Exercise prompt:
Take from the data every line in which the word "приведения" is found.

%%

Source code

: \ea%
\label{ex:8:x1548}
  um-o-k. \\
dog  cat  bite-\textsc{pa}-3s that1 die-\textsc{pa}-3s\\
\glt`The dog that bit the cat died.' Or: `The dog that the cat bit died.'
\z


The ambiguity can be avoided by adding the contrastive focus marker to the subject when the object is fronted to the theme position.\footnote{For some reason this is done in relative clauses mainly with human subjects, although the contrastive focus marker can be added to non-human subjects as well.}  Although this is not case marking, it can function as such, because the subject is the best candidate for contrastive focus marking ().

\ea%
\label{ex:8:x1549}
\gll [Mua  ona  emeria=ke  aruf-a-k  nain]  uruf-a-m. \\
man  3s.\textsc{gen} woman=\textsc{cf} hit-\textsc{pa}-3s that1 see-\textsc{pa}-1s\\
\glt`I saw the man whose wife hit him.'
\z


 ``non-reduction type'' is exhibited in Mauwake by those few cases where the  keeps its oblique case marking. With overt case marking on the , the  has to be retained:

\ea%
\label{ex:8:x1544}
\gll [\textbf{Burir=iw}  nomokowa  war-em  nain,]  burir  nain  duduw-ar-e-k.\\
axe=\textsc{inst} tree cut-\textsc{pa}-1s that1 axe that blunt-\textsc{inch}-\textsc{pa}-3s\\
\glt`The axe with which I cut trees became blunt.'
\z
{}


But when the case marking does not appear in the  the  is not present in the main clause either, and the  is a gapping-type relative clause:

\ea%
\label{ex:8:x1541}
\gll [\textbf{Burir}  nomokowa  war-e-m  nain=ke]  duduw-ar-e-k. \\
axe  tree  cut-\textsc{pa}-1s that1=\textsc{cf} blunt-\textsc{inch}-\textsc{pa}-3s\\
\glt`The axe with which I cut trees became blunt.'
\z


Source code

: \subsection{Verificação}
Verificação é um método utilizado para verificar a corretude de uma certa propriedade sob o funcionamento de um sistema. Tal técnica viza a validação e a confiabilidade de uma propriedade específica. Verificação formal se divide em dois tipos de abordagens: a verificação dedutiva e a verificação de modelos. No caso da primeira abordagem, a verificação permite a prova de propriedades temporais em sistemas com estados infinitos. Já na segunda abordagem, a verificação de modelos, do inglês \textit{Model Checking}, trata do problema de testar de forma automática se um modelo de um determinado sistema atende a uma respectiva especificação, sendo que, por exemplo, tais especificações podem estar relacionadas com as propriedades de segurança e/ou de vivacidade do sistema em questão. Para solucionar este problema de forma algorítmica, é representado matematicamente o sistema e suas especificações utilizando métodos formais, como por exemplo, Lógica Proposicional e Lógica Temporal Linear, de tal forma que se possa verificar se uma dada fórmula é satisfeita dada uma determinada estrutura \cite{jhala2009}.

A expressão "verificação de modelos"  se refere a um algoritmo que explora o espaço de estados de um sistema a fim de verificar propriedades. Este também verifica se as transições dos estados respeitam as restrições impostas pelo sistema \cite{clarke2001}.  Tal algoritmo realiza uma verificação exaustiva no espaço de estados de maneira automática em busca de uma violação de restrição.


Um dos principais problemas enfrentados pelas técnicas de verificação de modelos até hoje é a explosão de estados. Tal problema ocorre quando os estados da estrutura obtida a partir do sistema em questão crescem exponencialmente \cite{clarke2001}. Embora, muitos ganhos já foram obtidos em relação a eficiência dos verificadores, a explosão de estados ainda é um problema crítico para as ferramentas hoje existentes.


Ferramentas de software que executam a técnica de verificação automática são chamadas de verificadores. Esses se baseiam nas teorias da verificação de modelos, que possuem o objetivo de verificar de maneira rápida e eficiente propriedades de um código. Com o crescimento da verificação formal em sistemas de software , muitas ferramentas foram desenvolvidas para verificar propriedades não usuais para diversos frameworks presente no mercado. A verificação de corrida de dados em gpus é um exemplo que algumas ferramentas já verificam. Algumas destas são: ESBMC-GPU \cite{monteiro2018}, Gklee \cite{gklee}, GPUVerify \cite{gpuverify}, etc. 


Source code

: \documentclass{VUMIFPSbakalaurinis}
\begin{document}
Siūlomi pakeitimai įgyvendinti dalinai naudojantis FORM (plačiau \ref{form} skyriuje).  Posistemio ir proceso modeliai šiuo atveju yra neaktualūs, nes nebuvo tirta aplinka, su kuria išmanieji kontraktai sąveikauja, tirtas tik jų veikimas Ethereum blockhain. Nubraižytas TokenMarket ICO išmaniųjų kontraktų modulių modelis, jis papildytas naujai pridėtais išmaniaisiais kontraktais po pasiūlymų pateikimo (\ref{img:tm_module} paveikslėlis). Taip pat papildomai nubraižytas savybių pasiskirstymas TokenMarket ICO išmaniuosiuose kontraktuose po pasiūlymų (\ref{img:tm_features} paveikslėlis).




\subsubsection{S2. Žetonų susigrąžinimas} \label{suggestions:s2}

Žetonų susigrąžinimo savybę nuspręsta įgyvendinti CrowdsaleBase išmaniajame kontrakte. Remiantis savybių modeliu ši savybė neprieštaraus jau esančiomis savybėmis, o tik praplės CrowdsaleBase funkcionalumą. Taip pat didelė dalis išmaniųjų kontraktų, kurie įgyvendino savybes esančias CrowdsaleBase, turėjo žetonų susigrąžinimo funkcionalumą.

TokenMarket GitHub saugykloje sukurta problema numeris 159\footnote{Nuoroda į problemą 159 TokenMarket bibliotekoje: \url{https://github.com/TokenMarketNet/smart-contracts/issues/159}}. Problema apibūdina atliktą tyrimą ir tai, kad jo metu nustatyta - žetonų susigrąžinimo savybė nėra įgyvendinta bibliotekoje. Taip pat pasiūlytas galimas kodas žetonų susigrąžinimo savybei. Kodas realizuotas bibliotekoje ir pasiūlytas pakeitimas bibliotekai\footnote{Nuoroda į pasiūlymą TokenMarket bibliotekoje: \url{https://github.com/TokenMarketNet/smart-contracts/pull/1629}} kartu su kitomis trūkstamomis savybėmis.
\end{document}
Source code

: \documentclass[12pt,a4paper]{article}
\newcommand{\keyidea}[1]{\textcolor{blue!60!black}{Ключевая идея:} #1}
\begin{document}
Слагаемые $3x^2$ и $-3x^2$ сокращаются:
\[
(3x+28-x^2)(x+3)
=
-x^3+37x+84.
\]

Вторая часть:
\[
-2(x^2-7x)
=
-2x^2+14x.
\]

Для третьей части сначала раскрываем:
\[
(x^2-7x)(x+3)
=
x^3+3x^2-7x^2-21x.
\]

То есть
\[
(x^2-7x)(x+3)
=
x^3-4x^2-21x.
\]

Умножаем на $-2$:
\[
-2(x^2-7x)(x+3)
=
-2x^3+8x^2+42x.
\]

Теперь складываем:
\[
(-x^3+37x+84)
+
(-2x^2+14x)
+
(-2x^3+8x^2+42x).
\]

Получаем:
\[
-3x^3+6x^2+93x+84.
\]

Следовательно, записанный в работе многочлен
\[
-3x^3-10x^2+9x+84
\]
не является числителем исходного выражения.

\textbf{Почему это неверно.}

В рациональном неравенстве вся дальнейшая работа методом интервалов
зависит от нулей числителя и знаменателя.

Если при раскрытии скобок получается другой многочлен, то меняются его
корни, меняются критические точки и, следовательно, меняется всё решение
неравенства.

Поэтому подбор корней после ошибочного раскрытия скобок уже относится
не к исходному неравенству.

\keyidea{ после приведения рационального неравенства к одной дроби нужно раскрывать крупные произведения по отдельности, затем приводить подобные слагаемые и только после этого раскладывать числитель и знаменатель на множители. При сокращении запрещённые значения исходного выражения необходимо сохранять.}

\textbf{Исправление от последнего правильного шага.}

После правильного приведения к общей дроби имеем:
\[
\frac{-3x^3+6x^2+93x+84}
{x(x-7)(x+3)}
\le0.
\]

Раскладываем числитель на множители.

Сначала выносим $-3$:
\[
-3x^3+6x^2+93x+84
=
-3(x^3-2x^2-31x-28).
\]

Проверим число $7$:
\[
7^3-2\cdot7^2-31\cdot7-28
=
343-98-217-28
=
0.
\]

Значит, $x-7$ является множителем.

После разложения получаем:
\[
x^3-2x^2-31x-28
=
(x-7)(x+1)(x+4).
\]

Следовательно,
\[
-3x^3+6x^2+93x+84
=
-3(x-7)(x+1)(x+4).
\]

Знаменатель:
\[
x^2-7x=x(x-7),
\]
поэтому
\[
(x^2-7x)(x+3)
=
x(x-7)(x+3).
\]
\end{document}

%%

Task solution:
\keyidea{ после приведения рационального неравенства к одной дроби нужно раскрывать крупные произведения по отдельности, затем приводить подобные слагаемые и только после этого раскладывать числитель и знаменатель на множители. При сокращении запрещённые значения исходного выражения необходимо сохранять.}
После правильного приведения к общей дроби имеем:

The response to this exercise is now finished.